Something that is very exciting on one hand, and also challenging on the other, is that we are the only company in this part of the world that is doing this. It is scarce to see companies attempting to build on security, intelligence technology and so on. The area we are addressing at CTM360 is called the ‘Cyber Blindspot’. We believe that we are unique because of our unique approach to cybersecurity. We look after organizations from outside their network. For example, inside your house, you have locks for your main door, room, cupboards, security cameras inside and outside – everything you think you need. But we do not operate from the inside. We operate outside, like out in your neighbourhood or in your city. Our job is to scan and see if someone is planning to get into your house to rob you, and once identified we take them down. For example, your company’s Facebook account is not within your organization, its outside, residing on the internet. So we look at how many places an organisation’s data or account is outside their network and create a catalogue for them. We call it their cyber footprint. this catalogue helps us to identify the attackers and their infrastructure, which could be anywhere on the Internet, in cyberspace.
With that in mind, we are working towards an AI – Artificial Intelligence engine. Today, work is divided into 70-80% of the work being done by technology and 25% by my team; however, when I started building the system 4 years back, it was 20% technology and 80% manpower so you can see how we are automating processes with time. But now the curve is more challenging to tackle unless we have an AI engine. To do so, we will leverage our Big Data to apply machine learning and mature detection with manageable false-positives. So we took this project upon ourselves. We have 90+ entities that we protect till date, and we are looking after their attack data on the Internet. But now we are working on a project where we are focused on profiling global financial institutions of the world to formulate industry benchmarks. Coupled with an AI engine with a high accuracy threshold, attacks will be predicted and attackers identified much earlier. This is the biggest challenge for CTM360 for now.
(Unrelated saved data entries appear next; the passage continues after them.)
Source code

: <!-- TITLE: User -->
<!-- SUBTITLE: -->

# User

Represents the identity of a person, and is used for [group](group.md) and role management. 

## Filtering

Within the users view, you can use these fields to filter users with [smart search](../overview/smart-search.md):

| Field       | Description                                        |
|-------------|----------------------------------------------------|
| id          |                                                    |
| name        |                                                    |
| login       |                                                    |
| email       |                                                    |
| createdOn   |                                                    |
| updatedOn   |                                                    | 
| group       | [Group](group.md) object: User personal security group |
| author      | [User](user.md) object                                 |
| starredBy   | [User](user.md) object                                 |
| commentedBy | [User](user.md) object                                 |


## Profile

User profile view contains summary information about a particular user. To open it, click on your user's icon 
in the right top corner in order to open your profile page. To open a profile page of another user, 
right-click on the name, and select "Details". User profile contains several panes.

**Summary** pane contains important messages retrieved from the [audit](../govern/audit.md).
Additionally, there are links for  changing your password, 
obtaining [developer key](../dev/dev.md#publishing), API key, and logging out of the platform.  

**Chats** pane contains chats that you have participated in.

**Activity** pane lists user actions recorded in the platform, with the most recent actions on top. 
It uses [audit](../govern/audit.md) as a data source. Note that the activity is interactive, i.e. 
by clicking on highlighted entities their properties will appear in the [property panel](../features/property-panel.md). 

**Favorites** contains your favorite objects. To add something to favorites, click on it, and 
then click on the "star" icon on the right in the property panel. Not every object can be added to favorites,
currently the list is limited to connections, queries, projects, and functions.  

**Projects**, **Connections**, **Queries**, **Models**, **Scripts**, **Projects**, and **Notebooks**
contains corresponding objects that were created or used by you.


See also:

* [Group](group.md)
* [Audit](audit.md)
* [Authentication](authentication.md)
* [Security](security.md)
Along with that, leveraging our Technology and R&D arm, EDX Labs, we have launched one more company, DMARC360. Earlier I mentioned the digital signature on an email where the recipient can verify the mail came from you and not an imposter. This service will be the first of its kind in this part of the world. It is a platform where there are no installations, but it is just a configuration that you need. We will start receiving a lot of intelligence data, which will translate it into what’s going on, so if someone is trying to use your email ID or contents or are trying to impersonate you, we will be able to find it. PENTEST360 is another of our technology that in time, we will reveal in the coming future.
So a lot is happening here. I’ve noticed your team has grown exponentially since we met last.
Yes. Thank you. We used to work with 3-4 people, now we are more than 35 people and recently moved into a bigger office as we expect to hire 60-70 people within the next year.